5.Cyberbullying rates.
Teens were surveyed about cyberbullying, and 54% to 64% reported experiencing cyberbullying (95% confidence interval). 12
Answer the following questions based on this interval.
A newspaper claims that a majority of teens have experienced cyberbullying. Is this claim supported by the confidence interval? Explain your reasoning.
A researcher conjectured that 70% of teens have experienced cyberbullying. Is this claim supported by the confidence interval? Explain your reasoning.
Without actually calculating the interval, determine if the claim of the researcher from Item 5.2.8.5.b would be supported based on a 90% confidence interval?
Solution.
This claim is reasonable, since the entire interval lies above 50%.
The value of 70% lies outside of the interval, so we have convincing evidence that the researcher’s conjecture is wrong.
A 90% confidence interval will be narrower than a 95% confidence interval.
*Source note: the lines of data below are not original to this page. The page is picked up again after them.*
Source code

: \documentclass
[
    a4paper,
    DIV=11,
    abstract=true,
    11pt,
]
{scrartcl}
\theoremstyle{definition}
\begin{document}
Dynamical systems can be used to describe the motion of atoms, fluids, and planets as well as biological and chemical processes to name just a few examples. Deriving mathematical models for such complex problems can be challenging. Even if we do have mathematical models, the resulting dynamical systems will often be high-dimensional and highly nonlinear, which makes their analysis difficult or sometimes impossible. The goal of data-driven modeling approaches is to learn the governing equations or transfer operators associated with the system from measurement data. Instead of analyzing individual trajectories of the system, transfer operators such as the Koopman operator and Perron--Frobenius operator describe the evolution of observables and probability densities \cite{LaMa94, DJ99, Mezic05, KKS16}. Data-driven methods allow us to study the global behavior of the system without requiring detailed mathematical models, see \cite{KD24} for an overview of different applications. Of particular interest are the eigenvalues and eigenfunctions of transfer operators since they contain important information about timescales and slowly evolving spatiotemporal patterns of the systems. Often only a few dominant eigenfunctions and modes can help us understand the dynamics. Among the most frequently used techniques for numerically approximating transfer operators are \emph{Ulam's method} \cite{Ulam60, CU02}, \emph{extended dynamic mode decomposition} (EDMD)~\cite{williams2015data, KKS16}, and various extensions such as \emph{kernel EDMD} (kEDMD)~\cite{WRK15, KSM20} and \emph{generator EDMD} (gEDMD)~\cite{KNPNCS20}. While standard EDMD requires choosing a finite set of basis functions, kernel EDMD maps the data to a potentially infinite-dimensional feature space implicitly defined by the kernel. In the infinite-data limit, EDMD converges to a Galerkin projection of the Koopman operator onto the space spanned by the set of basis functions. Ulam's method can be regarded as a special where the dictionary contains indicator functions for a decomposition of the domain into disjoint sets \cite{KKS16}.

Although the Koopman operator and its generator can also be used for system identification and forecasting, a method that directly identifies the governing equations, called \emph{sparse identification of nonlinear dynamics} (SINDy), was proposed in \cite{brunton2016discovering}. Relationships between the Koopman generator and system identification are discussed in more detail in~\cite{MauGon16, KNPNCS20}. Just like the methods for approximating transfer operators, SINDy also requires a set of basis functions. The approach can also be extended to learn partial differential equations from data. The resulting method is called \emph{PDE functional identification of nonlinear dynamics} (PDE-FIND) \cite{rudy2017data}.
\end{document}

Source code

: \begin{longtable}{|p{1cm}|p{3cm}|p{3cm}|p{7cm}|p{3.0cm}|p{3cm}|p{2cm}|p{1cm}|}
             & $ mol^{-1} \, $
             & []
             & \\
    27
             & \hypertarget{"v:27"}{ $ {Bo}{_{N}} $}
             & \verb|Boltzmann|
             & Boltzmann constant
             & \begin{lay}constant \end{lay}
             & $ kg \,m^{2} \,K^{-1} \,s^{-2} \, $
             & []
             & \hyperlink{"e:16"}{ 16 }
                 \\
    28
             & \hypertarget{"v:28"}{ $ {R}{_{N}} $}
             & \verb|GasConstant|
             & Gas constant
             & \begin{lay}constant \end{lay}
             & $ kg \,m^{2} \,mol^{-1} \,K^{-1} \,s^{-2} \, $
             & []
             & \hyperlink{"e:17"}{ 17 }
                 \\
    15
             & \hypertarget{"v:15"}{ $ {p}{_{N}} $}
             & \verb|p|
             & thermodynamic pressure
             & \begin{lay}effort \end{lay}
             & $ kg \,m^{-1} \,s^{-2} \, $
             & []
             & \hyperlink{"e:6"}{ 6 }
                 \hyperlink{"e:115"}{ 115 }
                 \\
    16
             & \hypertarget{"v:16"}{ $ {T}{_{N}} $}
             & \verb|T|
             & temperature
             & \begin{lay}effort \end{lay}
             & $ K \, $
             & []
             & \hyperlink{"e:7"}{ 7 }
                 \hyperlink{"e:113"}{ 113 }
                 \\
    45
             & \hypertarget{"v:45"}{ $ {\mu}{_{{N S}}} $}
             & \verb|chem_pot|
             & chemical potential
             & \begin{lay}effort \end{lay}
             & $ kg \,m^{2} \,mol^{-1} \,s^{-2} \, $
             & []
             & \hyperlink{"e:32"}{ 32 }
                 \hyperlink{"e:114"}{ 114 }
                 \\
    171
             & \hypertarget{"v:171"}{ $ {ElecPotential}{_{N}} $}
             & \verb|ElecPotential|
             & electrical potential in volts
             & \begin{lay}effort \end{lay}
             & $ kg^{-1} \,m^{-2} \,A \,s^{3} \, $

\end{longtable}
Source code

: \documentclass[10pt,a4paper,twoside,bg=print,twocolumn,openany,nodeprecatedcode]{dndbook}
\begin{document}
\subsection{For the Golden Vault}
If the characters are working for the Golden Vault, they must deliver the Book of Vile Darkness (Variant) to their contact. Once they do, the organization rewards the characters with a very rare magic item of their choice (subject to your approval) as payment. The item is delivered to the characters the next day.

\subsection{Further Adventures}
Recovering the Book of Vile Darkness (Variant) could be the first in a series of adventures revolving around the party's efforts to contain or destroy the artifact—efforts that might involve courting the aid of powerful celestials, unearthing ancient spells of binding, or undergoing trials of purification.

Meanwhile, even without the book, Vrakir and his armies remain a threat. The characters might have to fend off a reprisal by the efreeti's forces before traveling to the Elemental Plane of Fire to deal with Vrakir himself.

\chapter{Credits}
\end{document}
Even without calculating the interval, we can tell that 70% would not fall in the interval, and we would reject the researcher’s conjecture based on a 90% confidence level as well.
6.Waiting at an ER, Part II.
Exercise 5.2.8.3 provides a 95% confidence interval for the mean waiting time at an emergency room (ER) of (128 minutes, 147 minutes). Answer the following questions based on this interval.
A local newspaper claims that the average waiting time at this ER exceeds 3 hours. Is this claim supported by the confidence interval? Explain your reasoning.
The Dean of Medicine at this hospital claims the average wait time is 2.2 hours. Is this claim supported by the confidence interval? Explain your reasoning.
Without actually calculating the interval, determine if the claim of the Dean from Item 5.2.8.6.b would be supported based on a 99% confidence interval?